**Sorry this is so late and that postings have been sporadic. I’m at a convention this week and am without internet quite often.**
The film The Ugly Truth is a film about Abby and Mike. Mike is a loud mouth cable-TV talk show host (he would probably fall under the category of “Shock Jock” though the term is never actually used in the movie) and Abby is the producer for the local TV morning talk show that needs a ratings boost, and so they pick up Mike, and his attitudes. Abby, played by Katherine Heigl, has control issues, mainly that she has to be in control, and it, along with her ridiculous romantic fantasies about what the perfect man should be, is ruining her dating life. Mike, played by Gerard Butler, decides that he’s just what Abby needs to get the man of her dreams when Prince Charming moves in next door. As they continue to work together, both personally and professionally, they discover that they get along better than anyone would have ever thought, and maybe it’s more than just getting along. And maybe just maybe getting Prince Charming isn’t all that it’s cracked up to be.
One thing that I liked about this was that Mike’s issues were not derived from any one woman who broke his heart once upon a time ruining him for the rest of his life. Instead, he talks about how he dated tons of women in his twenties, and he got tired of giving his heart away on women who didn’t stick so he realized that they weren’t going to stick. While this is not in and of itself a completely unique situation in film and literature, it does stray from the expected.
As with any movie or book, I felt as though there were issues that could have been delved into more deeply, such as why Abby’s such a psychopathic control freak and why Mike is his nephew’s only adult male role model. The former might have given us a better idea as to what makes Abby crazy (because normal women aren’t like that) and the latter could have provided further insight into why Mike is so anti-relationship.

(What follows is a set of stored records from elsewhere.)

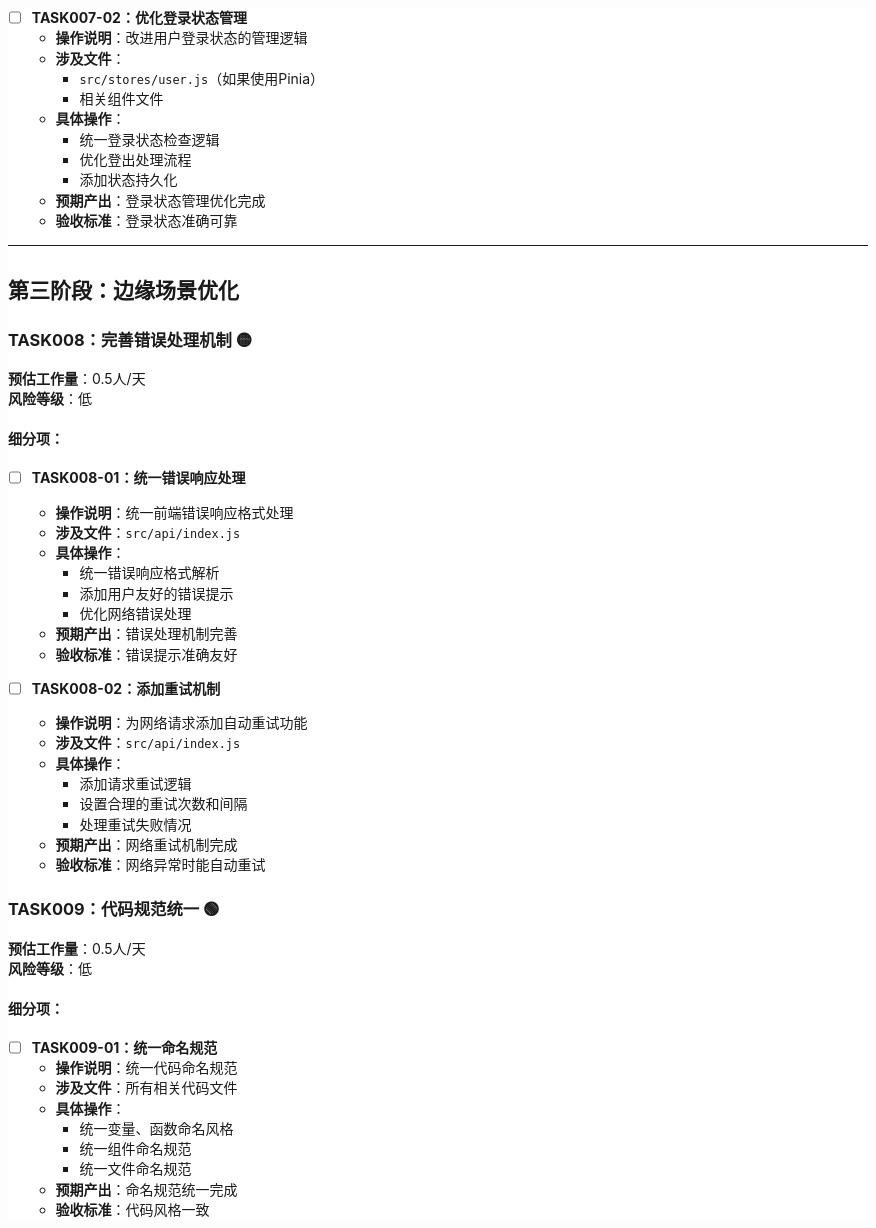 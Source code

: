 - [ ] **TASK007-02：优化登录状态管理**
  - **操作说明**：改进用户登录状态的管理逻辑
  - **涉及文件**：
    - `src/stores/user.js`（如果使用Pinia）
    - 相关组件文件
  - **具体操作**：
    - 统一登录状态检查逻辑
    - 优化登出处理流程
    - 添加状态持久化
  - **预期产出**：登录状态管理优化完成
  - **验收标准**：登录状态准确可靠

---

## 第三阶段：边缘场景优化

### TASK008：完善错误处理机制 🟡
**预估工作量**：0.5人/天  
**风险等级**：低

#### 细分项：

- [ ] **TASK008-01：统一错误响应处理**
  - **操作说明**：统一前端错误响应格式处理
  - **涉及文件**：`src/api/index.js`
  - **具体操作**：
    - 统一错误响应格式解析
    - 添加用户友好的错误提示
    - 优化网络错误处理
  - **预期产出**：错误处理机制完善
  - **验收标准**：错误提示准确友好

- [ ] **TASK008-02：添加重试机制**
  - **操作说明**：为网络请求添加自动重试功能
  - **涉及文件**：`src/api/index.js`
  - **具体操作**：
    - 添加请求重试逻辑
    - 设置合理的重试次数和间隔
    - 处理重试失败情况
  - **预期产出**：网络重试机制完成
  - **验收标准**：网络异常时能自动重试

### TASK009：代码规范统一 🟢
**预估工作量**：0.5人/天  
**风险等级**：低

#### 细分项：

- [ ] **TASK009-01：统一命名规范**
  - **操作说明**：统一代码命名规范
  - **涉及文件**：所有相关代码文件
  - **具体操作**：
    - 统一变量、函数命名风格
    - 统一组件命名规范
    - 统一文件命名规范
  - **预期产出**：命名规范统一完成
  - **验收标准**：代码风格一致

It doesn’t qualify as a Movie That Should Have Been Workshopped, but these are details a workshop could have brought out and maybe the original screenplay did bring them out, but they ended up on the editing room floor instead of in the film release.
This is not a movie for children or those who dislike graphic language or sexuality. It is rated R for a reason. There is a lot of language, and there are a few scenes that are just uncomfortable. There is only one actual sex scene, at the very end, and that is shrouded in darkness most of the time, but not enough it wasn’t obvious what was going on. There are also other sensual and seduction scenes, not to mention one very cute bare butt.